== RECORDS FOR THE TASK
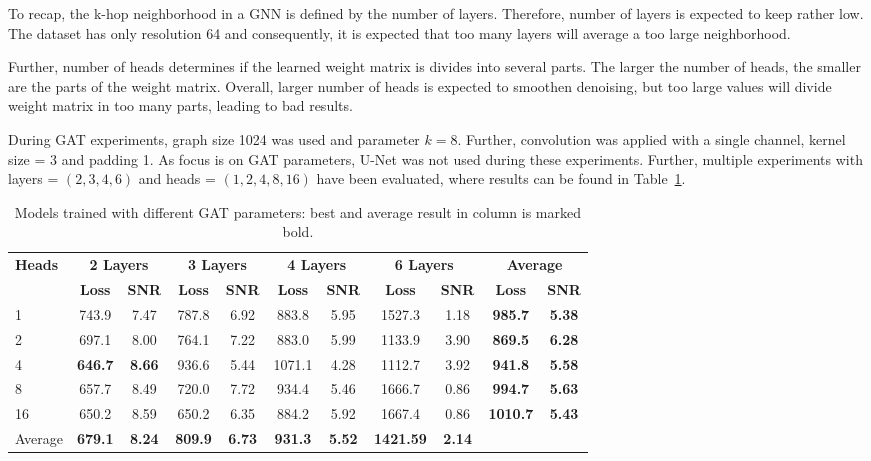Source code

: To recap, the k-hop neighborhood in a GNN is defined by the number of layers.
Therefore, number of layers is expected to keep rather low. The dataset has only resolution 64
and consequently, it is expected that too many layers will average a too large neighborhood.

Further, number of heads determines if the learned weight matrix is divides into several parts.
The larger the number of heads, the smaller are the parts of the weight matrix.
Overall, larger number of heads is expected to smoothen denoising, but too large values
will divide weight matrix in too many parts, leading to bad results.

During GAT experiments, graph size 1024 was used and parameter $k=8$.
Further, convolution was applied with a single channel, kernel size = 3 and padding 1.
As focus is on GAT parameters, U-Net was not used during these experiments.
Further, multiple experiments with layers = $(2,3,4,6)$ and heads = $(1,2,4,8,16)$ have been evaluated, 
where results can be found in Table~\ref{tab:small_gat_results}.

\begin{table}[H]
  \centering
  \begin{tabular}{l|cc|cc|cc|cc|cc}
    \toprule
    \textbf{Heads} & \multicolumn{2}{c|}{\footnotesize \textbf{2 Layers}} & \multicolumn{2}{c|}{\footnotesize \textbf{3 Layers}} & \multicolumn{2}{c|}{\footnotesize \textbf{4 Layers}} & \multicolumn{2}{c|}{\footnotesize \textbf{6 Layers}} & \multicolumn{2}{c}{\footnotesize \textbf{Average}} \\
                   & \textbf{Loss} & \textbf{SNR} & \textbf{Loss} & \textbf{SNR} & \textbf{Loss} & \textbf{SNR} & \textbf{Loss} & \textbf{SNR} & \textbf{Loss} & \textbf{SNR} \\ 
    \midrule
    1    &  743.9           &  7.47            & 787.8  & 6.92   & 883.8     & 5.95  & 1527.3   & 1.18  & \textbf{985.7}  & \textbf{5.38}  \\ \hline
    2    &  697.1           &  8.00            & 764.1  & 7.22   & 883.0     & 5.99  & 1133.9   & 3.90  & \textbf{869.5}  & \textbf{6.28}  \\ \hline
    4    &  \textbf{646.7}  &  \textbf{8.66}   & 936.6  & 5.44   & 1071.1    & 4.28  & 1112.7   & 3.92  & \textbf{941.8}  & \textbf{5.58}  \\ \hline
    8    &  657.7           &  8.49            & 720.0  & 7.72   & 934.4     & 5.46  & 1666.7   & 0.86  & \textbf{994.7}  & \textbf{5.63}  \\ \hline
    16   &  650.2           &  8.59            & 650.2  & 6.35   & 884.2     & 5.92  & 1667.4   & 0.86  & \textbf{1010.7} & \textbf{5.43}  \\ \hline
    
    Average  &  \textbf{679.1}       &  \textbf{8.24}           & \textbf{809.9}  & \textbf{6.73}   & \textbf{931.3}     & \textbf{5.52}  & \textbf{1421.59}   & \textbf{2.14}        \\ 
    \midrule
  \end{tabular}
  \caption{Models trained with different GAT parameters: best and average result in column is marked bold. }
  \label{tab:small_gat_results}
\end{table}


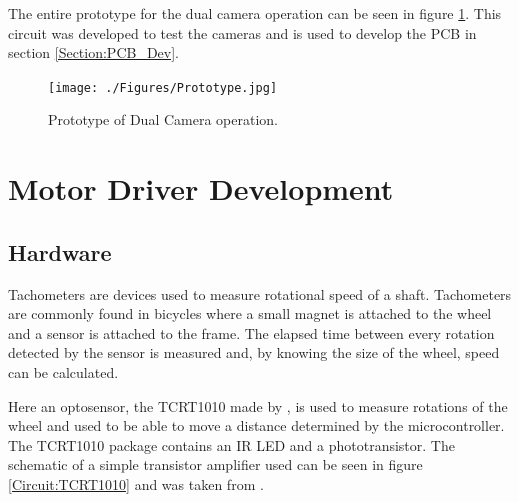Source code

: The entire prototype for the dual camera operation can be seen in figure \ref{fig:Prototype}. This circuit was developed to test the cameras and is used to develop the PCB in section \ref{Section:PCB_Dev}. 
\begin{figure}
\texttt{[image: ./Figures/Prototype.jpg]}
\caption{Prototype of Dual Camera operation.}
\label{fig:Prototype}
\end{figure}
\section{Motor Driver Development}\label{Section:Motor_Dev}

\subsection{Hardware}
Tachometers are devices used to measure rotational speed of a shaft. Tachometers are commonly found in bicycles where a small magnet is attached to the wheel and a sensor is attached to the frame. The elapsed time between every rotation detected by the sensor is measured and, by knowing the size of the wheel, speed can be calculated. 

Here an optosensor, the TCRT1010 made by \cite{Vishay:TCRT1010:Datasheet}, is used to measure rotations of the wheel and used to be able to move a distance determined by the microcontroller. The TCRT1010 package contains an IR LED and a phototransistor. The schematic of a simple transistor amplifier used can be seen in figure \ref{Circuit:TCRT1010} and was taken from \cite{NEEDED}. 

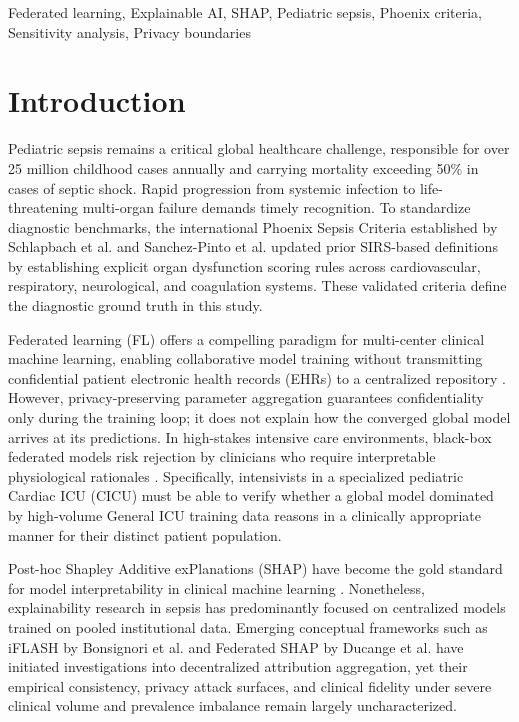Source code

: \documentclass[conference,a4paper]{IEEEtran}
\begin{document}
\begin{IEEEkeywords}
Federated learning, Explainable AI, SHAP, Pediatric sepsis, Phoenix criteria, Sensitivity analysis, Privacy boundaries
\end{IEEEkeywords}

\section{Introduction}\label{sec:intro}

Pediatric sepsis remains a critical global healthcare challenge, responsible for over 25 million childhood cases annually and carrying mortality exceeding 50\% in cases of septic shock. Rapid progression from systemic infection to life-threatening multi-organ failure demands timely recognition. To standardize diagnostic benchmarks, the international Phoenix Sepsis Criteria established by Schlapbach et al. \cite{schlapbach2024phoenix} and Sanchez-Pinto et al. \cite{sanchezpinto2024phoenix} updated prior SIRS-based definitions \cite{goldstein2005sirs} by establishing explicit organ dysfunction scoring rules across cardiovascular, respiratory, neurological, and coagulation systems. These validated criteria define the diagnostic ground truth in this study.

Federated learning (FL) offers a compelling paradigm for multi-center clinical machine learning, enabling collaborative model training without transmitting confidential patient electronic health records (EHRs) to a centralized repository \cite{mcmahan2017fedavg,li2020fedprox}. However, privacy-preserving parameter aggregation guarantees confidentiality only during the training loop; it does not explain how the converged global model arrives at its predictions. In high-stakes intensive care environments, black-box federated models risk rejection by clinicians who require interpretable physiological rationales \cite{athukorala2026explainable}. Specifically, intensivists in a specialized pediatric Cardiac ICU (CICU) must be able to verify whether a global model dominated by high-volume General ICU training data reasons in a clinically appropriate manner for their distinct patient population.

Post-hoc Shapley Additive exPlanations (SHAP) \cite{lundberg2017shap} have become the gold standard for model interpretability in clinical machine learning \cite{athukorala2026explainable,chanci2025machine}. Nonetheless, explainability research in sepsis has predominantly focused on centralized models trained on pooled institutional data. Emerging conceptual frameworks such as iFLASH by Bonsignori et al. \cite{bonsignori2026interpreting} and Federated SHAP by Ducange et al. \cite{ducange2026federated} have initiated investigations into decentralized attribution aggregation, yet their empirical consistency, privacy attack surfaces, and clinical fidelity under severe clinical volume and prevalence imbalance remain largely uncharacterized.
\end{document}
====
== RECORDS FOR THE TASK
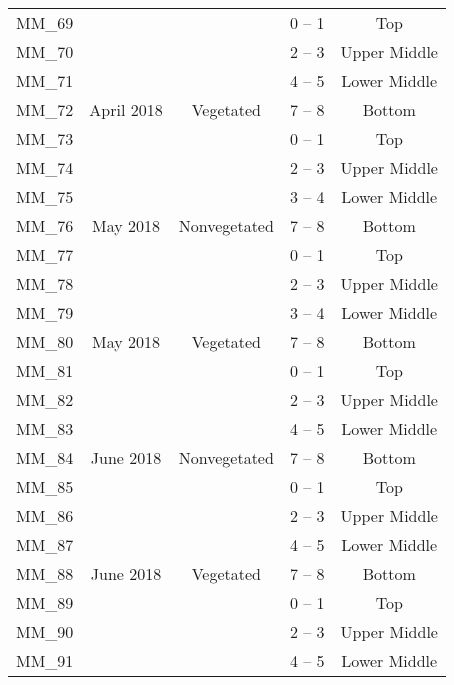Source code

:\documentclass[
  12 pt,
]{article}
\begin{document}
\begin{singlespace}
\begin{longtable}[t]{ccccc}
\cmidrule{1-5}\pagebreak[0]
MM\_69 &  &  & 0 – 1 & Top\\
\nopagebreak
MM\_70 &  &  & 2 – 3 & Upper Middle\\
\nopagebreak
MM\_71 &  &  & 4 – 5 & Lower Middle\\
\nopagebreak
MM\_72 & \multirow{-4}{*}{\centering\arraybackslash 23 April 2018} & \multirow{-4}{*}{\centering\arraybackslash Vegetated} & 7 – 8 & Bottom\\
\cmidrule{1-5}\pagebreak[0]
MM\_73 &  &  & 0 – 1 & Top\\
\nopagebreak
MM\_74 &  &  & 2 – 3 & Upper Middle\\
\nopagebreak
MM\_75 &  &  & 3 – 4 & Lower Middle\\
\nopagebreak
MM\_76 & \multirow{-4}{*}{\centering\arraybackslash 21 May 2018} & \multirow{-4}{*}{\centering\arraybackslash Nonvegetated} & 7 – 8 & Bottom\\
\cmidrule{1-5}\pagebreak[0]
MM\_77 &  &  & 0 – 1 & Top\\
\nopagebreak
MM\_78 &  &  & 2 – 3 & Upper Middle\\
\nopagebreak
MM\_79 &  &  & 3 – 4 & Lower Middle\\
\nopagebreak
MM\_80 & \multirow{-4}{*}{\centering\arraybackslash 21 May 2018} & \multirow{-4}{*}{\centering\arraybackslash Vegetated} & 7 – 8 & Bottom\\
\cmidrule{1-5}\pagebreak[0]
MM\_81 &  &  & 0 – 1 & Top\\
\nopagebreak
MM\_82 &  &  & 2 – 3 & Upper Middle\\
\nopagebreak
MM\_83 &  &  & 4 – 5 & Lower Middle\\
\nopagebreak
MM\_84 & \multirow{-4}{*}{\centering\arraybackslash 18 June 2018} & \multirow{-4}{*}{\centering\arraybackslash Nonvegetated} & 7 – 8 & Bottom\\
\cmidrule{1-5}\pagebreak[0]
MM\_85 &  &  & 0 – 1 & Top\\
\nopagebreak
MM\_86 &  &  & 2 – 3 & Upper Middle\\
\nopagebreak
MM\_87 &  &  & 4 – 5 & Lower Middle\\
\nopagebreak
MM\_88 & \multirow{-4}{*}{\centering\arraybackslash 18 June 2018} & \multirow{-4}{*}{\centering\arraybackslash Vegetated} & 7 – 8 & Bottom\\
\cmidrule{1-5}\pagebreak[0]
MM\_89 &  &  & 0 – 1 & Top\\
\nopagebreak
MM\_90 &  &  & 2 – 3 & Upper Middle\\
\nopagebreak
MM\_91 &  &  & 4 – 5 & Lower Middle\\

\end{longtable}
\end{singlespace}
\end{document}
====
■ REQUIRED ACTION
Filter the data above, keeping only lines that include the string "caption".

■ SOLUTION
  \caption{Models trained with different GAT parameters: best and average result in column is marked bold. }
\caption{Prototype of Dual Camera operation.}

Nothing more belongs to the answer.